Issue 56 |
Winter 1991-92

Introduction

I am honored to serve as editor for this issue of
Ploughshares, but with this sense of honor comes an interesting perplexity. The magazine has presented issues on special topics, issues on issues, and issues devoted to specific genres. For a number of reasons, I decided to offer an installment that was as generous a selection of contemporary writing as I could collect. I was fortunate in the work that came across my desk: it is a rare privilege to be able to choose from such submissions, to be able to include writers as diverse as Odysseus Elytis, Charles Simic, James Merrill, Quincy Troupe, Bobbie Ann Mason, Fanny Howe, and James Tate. I also received interesting work from lesser known writers, and with some of these I had to rely on what seemed to have little formal justification -- that is, on taste. We no longer live in the eighteenth-century milieu which could claim that taste was an abstract and universal sense, like touch, only more refined. Taste in our time seems more than a little elitist. It bears the mark of connoisseurship, inequality,
and aesthetic hauteur. I wanted to do justice to the best in contemporary literature, not produce what was merely a chronicle of my likes and dislikes.
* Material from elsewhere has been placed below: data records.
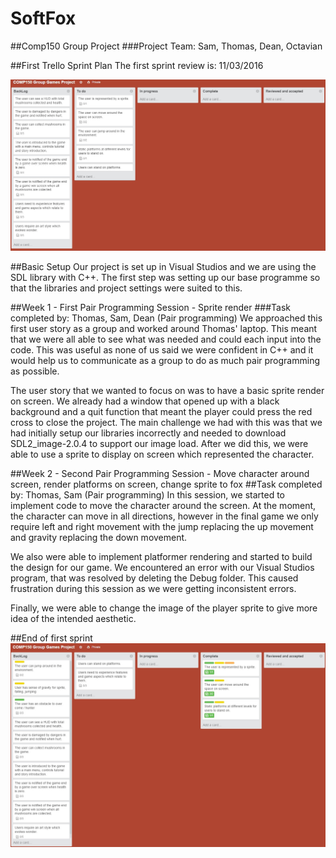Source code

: # SoftFox
##Comp150 Group Project
###Project Team: Sam, Thomas, Dean, Octavian

##First Trello Sprint Plan
The first sprint review is: 11/03/2016

![alt text][first_sprint_plan_group]

[first_sprint_plan_group]: https://github.com/sw180283/SoftFox/blob/master/First_Sprint_Plan_Group.jpg "First Trello Sprint Plan"

##Basic Setup
Our project is set up in Visual Studios and we are using the SDL library with C++. The first step was setting up our base programme so that the libraries and project settings were suited to this.

##Week 1 - First Pair Programming Session - Sprite render
###Task completed by: Thomas, Sam, Dean (Pair programming)
We approached this first user story as a group and worked around Thomas' laptop. This meant that we were all able to see what was needed and could each input into the code. This was useful as none of us said we were confident in C++ and it would help us to communicate as a group to do as much pair programming as possible.

The user story that we wanted to focus on was to have a basic sprite render on screen. We already had a window that opened up with a black background and a quit function that meant the player could press the red cross to close the project. The main challenge we had with this was that we had initially setup our libraries incorrectly and needed to download SDL2_image-2.0.4 to support our image load. After we did this, we were able to use a sprite to display on screen which represented the character.

##Week 2 - Second Pair Programming Session - Move character around screen, render platforms on screen, change sprite to fox
##Task completed by: Thomas, Sam (Pair programming)
In this session, we started to implement code to move the character around the screen. At the moment, the character can move in all directions, however in the final game we only require left and right movement with the jump replacing the up movement and gravity replacing the down movement.

We also were able to implement platformer rendering and started to build the design for our game. We encountered an error with our Visual Studios program, that was resolved by deleting the Debug folder. This caused frustration during this session as we were getting inconsistent errors.

Finally, we were able to change the image of the player sprite to give more idea of the intended aesthetic.

##End of first sprint
![alt text][End_of_first_sprint]

[End_of_first_sprint]: https://github.com/sw180283/SoftFox/blob/master/First_Complete_Sprint_Plan.jpg "End Of First Sprint"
Taste is therefore a difficult point for Americans, especially now. In the past decade, we have seen remarkable energy in the academy devoted to showing that the Arnoldian pieties of "sweetness and light" might well hide a violent politics of exclusion. We have been shown that value in literature is contingent, that the impartiality of taste is vitiated by personal, professional, and class interest. Such studies, taken out of context, could lead one to the despair of Walter Benjamin's brilliant dialectical claim that the documents of civilization are testimonies to repressive barbarism as well. From here it is a short step to iconoclasm, to a shattering of all the idols, both sacred and profane. But Benjamin's indictment of civilization must also be taken in the context of his messianic dream of a redemptive literature, a culture read against the grain so as to spark a light against the darkness of fascism. So Benjamin shows us that we must not get rid of the idols, but re-view them,
exhume from them more humane values, and then struggle for a more human world. The problem, then, is not value per se, but the fossilization of value, the erection of norms that do not keep pace with our best hopes. Our greatest critic of the antiquarian, Nietzsche, called not for the abolition of values -- for that, he showed, was impossible. He called for their transvaluation.
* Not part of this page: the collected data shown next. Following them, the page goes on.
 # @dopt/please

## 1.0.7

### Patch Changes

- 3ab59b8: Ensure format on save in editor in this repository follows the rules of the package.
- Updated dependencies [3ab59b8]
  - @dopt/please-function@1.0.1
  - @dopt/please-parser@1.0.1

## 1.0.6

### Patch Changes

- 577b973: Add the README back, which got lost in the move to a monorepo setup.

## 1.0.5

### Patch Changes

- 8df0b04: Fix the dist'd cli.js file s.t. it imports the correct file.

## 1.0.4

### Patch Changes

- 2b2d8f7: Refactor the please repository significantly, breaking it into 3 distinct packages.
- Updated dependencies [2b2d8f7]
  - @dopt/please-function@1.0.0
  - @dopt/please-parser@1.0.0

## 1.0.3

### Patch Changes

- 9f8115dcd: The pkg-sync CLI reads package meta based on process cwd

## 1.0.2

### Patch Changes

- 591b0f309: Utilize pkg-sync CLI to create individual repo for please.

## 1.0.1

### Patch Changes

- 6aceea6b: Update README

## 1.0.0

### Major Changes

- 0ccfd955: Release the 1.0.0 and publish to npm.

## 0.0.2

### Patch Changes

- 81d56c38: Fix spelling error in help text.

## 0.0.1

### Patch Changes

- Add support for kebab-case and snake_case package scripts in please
It is very popular in certain circles to decry the decline of values. Such laments see this decline as a moral failing, as the inability of administrators, principals, and pastors to show will and instill the correct sense of how things should be. Such critiques are invariably conservative. But one could mount a progressive critique of the decline of value and taste as well. It is easy to forget how much of Theodor Adorno's work concentrated on the problem of taste. For Adorno, the bureaucratized world of our modernity had occluded all discrimination, all sense of good and bad. Instead of critical, resistant thought and intelligent choice, we were doomed to the equivalency of all works and all actions. What Herbert Marcuse would come to call one-dimensional society eliminated all discussions of moral and aesthetic ends. It granted importance to the notion of sheer novelty while tempering our consumption with a nostalgia for the familiar. From this matrix emerged the hell envisioned by Adorno and
Benjamin: absolute stasis, the infinite repetition of what merely exists in all its pain and inequities. No progress, no gain.
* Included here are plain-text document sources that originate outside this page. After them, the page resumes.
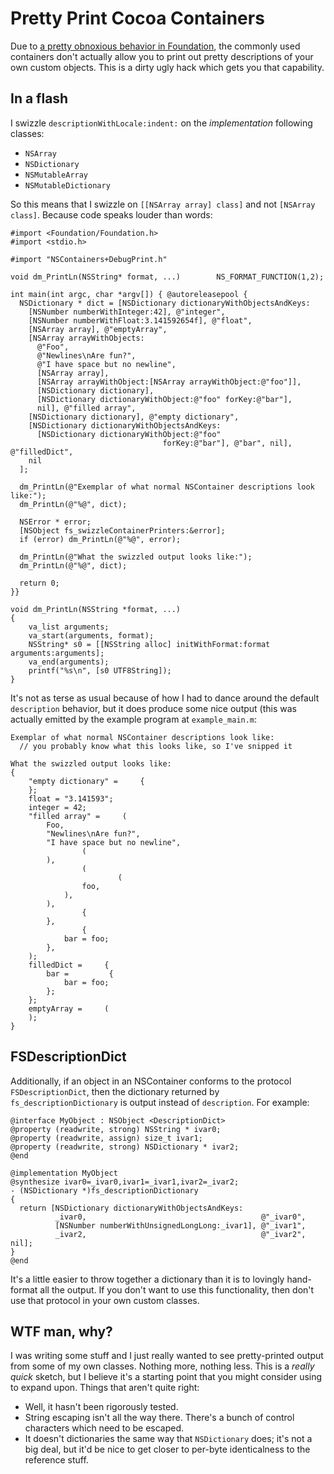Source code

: # Pretty Print Cocoa Containers

Due to [a pretty obnoxious behavior in Foundation](http://openradar.appspot.com/10765424), the commonly used containers don't actually allow you to print out pretty descriptions of your own custom objects. This is a dirty ugly hack which gets you that capability.

## In a flash

I swizzle `descriptionWithLocale:indent:` on the *implementation* following classes:

* `NSArray`
* `NSDictionary`
* `NSMutableArray`
* `NSMutableDictionary`

So this means that I swizzle on `[[NSArray array] class]` and not `[NSArray class]`. Because code speaks louder than words:

    #import <Foundation/Foundation.h>
    #import <stdio.h>

    #import "NSContainers+DebugPrint.h"

    void dm_PrintLn(NSString* format, ...)        NS_FORMAT_FUNCTION(1,2);

    int main(int argc, char *argv[]) { @autoreleasepool {
      NSDictionary * dict = [NSDictionary dictionaryWithObjectsAndKeys:
        [NSNumber numberWithInteger:42], @"integer",
        [NSNumber numberWithFloat:3.141592654f], @"float",
        [NSArray array], @"emptyArray",
        [NSArray arrayWithObjects:
          @"Foo",
          @"Newlines\nAre fun?",
          @"I have space but no newline",
          [NSArray array],
          [NSArray arrayWithObject:[NSArray arrayWithObject:@"foo"]],
          [NSDictionary dictionary],
          [NSDictionary dictionaryWithObject:@"foo" forKey:@"bar"],
          nil], @"filled array",
        [NSDictionary dictionary], @"empty dictionary",
        [NSDictionary dictionaryWithObjectsAndKeys:
          [NSDictionary dictionaryWithObject:@"foo"
                                      forKey:@"bar"], @"bar", nil], @"filledDict",
        nil
      ];

      dm_PrintLn(@"Exemplar of what normal NSContainer descriptions look like:");
      dm_PrintLn(@"%@", dict);

      NSError * error;
      [NSObject fs_swizzleContainerPrinters:&error];
      if (error) dm_PrintLn(@"%@", error);

      dm_PrintLn(@"What the swizzled output looks like:");
      dm_PrintLn(@"%@", dict);

      return 0;
    }}

    void dm_PrintLn(NSString *format, ...)
    {
        va_list arguments;
        va_start(arguments, format);
        NSString* s0 = [[NSString alloc] initWithFormat:format arguments:arguments];
        va_end(arguments);
        printf("%s\n", [s0 UTF8String]);
    }

It's not as terse as usual because of how I had to dance around the default `description` behavior, but it does produce some nice output (this was actually emitted by the example program at `example_main.m`:

    Exemplar of what normal NSContainer descriptions look like:
      // you probably know what this looks like, so I've snipped it

    What the swizzled output looks like:
    {
        "empty dictionary" =     {
        };
        float = "3.141593";
        integer = 42;
        "filled array" =     (
            Foo,
            "Newlines\nAre fun?",
            "I have space but no newline",
                    (
            ),
                    (
                            (
                    foo,
                ),
            ),
                    {
            },
                    {
                bar = foo;
            },
        );
        filledDict =     {
            bar =         {
                bar = foo;
            };
        };
        emptyArray =     (
        );
    }

## FSDescriptionDict

Additionally, if an object in an NSContainer conforms to the protocol `FSDescriptionDict`, then the dictionary returned by `fs_descriptionDictionary` is output instead of `description`. For example:

    @interface MyObject : NSObject <DescriptionDict>
    @property (readwrite, strong) NSString * ivar0;
    @property (readwrite, assign) size_t ivar1;
    @property (readwrite, strong) NSDictionary * ivar2;
    @end

    @implementation MyObject
    @synthesize ivar0=_ivar0,ivar1=_ivar1,ivar2=_ivar2;
    - (NSDictionary *)fs_descriptionDictionary
    {
      return [NSDictionary dictionaryWithObjectsAndKeys:
              _ivar0,                                       @"_ivar0",
              [NSNumber numberWithUnsignedLongLong:_ivar1], @"_ivar1",
              _ivar2,                                       @"_ivar2", nil];
    }
    @end

It's a little easier to throw together a dictionary than it is to lovingly hand-format all the output. If you don't want to use this functionality, then don't use that protocol in your own custom classes.

## WTF man, why?

I was writing some stuff and I just really wanted to see pretty-printed output from some of my own classes. Nothing more, nothing less. This is a *really quick* sketch, but I believe it's a starting point that you might consider using to expand upon. Things that aren't quite right:

* Well, it hasn't been rigorously tested.
* String escaping isn't all the way there. There's a bunch of control characters which need to be escaped.
* It doesn't dictionaries the same way that `NSDictionary` does; it's not a big deal, but it'd be nice to get closer to per-byte identicalness to the reference stuff.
So taste is central to a politics of hope, although as Adorno's work shows, we no longer have room for the traditionally beautiful. In this way, the Platonic dyad of the Good and the Beautiful is sundered. The Good will have to find a new aesthetic home. Tradition is no guide to what is interesting in art, according to Adorno. For all his love of Beethoven and Goethe, Adorno is quick to claim in his
Aesthetic Theory that the "canon" is really a "canon of prohibitions," a series of outmoded restraints. No, our judgments of art will need to change constantly. As the pattern of social differentiation continually shifts, so will our patterns of resistance.

Adorno's stress on resistance does not mean he was in favor of the "committed" in art. Quite the contrary: the sheer existence of the aesthetic sphere, with all its guilt and social privilege, still showed that there was at least one place in society that had not been fully colonized, reduced to the sound bite and the advertisement. Although I am deeply indebted to committed literatures, I cannot limit my taste that way. For there is an abundance of work pointing to a viable future that does not aim to be partisan. Resistance to suffering might body itself forth in a line break, in a cadence, in a turn of character or phrase. Our stress should locate these moments in the full richness of our contemporary literature.

So taste should be a problem: to argue about taste is to argue about ends, not means. Literary taste will always be tainted with elitism and inequity: our educational system is not as generous as it might be. But taste, if it can free itself from merely antiquarian delectation, can learn to discriminate against the socially discriminatory, can learn to uncover the traces of human struggle and desire. Americans frequently want to dismiss taste as a question of unmediated subjectivity, as untouchable and undisputable. The theory and the practice of literature and theory over the last ten years have put these platitudes under severe interrogation. Taste is learned and it changes. It changes through exposure to the new.